INSTRUCTIONS FOR THE TASK:
At the line containing "Hub.Position = UDim2.new(0.35, 0, 0.45, 0)", start repeating the entries exactly, and continue through the last line.

ENTRIES PROVIDED:
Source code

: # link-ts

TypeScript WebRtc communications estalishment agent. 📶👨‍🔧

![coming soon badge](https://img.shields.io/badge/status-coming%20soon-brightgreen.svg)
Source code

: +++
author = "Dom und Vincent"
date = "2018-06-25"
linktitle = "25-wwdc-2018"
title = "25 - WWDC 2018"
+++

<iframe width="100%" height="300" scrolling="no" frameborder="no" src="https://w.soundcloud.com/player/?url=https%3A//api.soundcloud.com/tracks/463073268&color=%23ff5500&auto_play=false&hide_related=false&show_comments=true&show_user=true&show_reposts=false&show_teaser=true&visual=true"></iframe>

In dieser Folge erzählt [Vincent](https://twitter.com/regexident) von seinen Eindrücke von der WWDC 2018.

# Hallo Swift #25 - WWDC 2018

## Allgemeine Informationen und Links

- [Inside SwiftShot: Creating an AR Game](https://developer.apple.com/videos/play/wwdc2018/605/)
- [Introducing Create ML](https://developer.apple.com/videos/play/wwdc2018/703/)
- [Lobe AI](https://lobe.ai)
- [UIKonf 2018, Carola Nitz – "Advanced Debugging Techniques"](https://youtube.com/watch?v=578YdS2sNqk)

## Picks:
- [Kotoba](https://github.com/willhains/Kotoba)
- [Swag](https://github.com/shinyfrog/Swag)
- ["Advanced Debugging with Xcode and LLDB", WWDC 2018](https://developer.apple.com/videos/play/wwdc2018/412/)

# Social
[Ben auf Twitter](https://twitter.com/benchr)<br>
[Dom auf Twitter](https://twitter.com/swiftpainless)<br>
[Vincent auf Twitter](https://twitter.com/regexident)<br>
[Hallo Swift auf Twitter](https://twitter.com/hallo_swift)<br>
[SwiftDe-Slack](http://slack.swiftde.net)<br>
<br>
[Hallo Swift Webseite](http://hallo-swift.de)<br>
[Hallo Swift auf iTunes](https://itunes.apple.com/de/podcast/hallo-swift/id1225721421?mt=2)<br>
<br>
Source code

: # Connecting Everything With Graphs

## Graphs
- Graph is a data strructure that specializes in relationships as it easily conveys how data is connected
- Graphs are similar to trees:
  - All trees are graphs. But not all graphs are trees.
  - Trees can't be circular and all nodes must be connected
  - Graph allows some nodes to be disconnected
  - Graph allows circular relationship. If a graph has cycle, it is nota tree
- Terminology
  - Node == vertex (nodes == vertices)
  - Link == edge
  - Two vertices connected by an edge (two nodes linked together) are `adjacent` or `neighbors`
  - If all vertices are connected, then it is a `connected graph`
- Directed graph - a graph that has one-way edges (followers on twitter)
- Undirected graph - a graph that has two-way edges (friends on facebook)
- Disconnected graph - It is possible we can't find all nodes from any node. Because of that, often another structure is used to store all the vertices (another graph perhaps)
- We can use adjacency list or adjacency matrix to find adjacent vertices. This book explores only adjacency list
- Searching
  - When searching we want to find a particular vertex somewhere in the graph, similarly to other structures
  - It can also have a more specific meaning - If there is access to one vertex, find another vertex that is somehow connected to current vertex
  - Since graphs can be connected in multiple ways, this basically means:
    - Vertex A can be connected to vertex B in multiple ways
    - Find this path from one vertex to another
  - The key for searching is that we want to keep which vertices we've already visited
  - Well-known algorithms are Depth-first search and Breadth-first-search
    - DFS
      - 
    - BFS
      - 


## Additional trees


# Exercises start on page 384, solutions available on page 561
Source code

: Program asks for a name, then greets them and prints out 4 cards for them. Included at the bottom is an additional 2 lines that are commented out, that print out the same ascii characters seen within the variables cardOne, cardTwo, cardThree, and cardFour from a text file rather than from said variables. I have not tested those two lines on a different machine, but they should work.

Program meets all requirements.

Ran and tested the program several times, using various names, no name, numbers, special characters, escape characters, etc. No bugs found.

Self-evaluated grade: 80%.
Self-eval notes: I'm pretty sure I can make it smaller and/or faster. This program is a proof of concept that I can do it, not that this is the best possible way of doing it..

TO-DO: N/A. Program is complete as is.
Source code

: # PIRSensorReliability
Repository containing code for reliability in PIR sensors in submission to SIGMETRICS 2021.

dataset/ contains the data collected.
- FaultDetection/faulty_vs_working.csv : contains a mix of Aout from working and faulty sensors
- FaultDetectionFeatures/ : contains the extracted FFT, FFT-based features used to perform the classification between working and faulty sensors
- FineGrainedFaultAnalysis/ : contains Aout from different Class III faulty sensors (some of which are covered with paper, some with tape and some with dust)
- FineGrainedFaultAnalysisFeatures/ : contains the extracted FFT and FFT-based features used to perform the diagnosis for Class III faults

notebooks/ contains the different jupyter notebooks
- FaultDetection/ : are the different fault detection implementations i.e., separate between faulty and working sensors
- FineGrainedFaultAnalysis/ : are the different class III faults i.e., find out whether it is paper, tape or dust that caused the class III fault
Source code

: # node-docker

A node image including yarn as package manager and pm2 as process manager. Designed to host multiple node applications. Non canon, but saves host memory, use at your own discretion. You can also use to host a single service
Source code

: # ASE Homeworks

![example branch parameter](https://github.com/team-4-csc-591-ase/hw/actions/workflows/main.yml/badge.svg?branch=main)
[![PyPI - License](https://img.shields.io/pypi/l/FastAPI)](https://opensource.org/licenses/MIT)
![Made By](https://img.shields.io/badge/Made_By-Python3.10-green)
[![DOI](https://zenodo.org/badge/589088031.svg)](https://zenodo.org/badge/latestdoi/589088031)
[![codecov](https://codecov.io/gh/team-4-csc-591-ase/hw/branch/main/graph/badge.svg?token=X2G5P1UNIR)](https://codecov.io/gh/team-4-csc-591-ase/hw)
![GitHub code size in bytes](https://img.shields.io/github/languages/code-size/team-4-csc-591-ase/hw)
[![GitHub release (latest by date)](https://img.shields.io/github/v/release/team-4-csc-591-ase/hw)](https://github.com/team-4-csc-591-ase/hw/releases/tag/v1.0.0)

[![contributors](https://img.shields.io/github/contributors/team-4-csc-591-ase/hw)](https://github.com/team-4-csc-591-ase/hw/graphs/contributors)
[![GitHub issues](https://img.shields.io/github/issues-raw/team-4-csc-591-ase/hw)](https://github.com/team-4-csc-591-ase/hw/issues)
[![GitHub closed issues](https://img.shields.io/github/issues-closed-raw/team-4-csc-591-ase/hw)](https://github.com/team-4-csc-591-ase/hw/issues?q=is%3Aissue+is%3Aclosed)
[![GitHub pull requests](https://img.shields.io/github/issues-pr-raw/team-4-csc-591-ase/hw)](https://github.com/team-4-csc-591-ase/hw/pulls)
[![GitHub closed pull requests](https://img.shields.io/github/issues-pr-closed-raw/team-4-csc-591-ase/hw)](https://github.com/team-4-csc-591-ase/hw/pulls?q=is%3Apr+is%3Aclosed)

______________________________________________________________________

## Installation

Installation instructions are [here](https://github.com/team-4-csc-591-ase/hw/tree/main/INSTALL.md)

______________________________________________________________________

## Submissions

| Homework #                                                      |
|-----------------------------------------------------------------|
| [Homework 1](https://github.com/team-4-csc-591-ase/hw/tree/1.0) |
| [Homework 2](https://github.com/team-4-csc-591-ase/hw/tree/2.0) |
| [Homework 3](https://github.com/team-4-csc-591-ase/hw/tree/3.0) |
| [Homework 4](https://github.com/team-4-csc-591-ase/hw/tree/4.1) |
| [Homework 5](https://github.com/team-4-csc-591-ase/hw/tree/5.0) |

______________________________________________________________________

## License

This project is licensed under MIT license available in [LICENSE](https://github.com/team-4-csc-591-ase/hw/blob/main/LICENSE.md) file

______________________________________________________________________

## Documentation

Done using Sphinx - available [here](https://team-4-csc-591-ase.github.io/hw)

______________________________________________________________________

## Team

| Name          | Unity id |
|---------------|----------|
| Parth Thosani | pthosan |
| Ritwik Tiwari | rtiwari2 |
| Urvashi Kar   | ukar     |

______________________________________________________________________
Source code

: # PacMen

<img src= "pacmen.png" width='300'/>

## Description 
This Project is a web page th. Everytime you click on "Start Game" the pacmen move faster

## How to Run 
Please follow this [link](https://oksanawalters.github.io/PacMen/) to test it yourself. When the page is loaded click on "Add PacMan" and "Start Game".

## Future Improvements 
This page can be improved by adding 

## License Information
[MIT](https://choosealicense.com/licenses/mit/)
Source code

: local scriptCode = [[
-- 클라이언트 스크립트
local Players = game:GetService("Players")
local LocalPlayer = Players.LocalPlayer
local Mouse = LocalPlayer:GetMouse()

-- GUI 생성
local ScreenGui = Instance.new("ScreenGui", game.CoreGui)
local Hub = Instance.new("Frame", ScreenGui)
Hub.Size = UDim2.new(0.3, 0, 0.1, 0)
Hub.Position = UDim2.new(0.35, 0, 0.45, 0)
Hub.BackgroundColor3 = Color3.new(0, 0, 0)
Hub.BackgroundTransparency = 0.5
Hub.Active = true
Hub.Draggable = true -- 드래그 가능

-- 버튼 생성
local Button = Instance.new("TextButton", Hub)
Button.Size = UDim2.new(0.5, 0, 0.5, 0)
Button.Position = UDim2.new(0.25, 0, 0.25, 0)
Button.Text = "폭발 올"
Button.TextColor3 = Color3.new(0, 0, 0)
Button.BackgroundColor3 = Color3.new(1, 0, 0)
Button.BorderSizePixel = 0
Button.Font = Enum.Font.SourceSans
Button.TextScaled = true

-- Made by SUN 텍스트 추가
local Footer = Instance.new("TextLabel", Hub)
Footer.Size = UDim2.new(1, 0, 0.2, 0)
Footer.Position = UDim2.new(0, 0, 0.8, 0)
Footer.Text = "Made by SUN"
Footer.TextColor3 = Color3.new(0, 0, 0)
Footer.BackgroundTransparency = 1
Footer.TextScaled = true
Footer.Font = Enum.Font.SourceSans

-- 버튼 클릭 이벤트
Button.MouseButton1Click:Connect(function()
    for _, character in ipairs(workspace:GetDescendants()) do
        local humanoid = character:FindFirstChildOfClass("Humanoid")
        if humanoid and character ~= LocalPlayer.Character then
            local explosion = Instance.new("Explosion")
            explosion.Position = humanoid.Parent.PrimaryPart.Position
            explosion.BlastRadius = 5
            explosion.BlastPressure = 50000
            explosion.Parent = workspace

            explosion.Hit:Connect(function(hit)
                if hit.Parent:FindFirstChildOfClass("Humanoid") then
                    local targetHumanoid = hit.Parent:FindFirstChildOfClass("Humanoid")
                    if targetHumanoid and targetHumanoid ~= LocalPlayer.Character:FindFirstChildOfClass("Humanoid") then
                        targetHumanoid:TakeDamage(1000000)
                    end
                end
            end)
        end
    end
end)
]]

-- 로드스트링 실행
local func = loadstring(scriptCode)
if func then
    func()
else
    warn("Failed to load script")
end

RESPONSE TO THIS EXERCISE:
Hub.Position = UDim2.new(0.35, 0, 0.45, 0)
Hub.BackgroundColor3 = Color3.new(0, 0, 0)
Hub.BackgroundTransparency = 0.5
Hub.Active = true
Hub.Draggable = true -- 드래그 가능

-- 버튼 생성
local Button = Instance.new("TextButton", Hub)
Button.Size = UDim2.new(0.5, 0, 0.5, 0)
Button.Position = UDim2.new(0.25, 0, 0.25, 0)
Button.Text = "폭발 올"
Button.TextColor3 = Color3.new(0, 0, 0)
Button.BackgroundColor3 = Color3.new(1, 0, 0)
Button.BorderSizePixel = 0
Button.Font = Enum.Font.SourceSans
Button.TextScaled = true

-- Made by SUN 텍스트 추가
local Footer = Instance.new("TextLabel", Hub)
Footer.Size = UDim2.new(1, 0, 0.2, 0)
Footer.Position = UDim2.new(0, 0, 0.8, 0)
Footer.Text = "Made by SUN"
Footer.TextColor3 = Color3.new(0, 0, 0)
Footer.BackgroundTransparency = 1
Footer.TextScaled = true
Footer.Font = Enum.Font.SourceSans

-- 버튼 클릭 이벤트
Button.MouseButton1Click:Connect(function()
    for _, character in ipairs(workspace:GetDescendants()) do
        local humanoid = character:FindFirstChildOfClass("Humanoid")
        if humanoid and character ~= LocalPlayer.Character then
            local explosion = Instance.new("Explosion")
            explosion.Position = humanoid.Parent.PrimaryPart.Position
            explosion.BlastRadius = 5
            explosion.BlastPressure = 50000
            explosion.Parent = workspace

            explosion.Hit:Connect(function(hit)
                if hit.Parent:FindFirstChildOfClass("Humanoid") then
                    local targetHumanoid = hit.Parent:FindFirstChildOfClass("Humanoid")
                    if targetHumanoid and targetHumanoid ~= LocalPlayer.Character:FindFirstChildOfClass("Humanoid") then
                        targetHumanoid:TakeDamage(1000000)
                    end
                end
            end)
        end
    end
end)
]]

-- 로드스트링 실행
local func = loadstring(scriptCode)
if func then
    func()
else
    warn("Failed to load script")
end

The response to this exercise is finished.